Data items
■ ■ ■ ■ ■ ■ ■

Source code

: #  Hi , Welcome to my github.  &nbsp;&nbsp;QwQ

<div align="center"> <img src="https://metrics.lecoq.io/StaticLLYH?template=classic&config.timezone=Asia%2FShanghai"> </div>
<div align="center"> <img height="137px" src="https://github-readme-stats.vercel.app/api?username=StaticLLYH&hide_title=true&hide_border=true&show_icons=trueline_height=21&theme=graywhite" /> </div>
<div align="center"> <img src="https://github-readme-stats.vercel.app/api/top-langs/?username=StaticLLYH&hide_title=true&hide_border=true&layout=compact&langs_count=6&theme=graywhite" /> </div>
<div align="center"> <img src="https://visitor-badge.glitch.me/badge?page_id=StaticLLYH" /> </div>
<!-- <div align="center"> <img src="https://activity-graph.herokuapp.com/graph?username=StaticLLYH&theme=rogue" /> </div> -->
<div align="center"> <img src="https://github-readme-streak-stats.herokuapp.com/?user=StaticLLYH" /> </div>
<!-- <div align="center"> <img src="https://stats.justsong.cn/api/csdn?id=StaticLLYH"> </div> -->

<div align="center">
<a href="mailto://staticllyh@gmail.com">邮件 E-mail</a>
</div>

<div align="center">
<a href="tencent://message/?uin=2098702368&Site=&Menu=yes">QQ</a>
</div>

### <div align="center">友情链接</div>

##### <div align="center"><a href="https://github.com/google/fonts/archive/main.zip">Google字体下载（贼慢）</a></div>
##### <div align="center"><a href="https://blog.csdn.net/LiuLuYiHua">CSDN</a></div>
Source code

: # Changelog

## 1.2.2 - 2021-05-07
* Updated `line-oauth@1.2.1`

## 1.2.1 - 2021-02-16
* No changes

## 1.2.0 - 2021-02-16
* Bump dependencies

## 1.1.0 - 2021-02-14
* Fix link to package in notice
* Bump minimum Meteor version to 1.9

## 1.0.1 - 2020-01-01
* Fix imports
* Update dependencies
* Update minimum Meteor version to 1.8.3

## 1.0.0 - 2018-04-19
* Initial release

■ ■ ■ ■ ■ ■ ■

### WHAT YOU NEED TO DO
Using the entries above, say how many lines include the word "Meteor", with no other output.

### REPLY TO THE TASK
2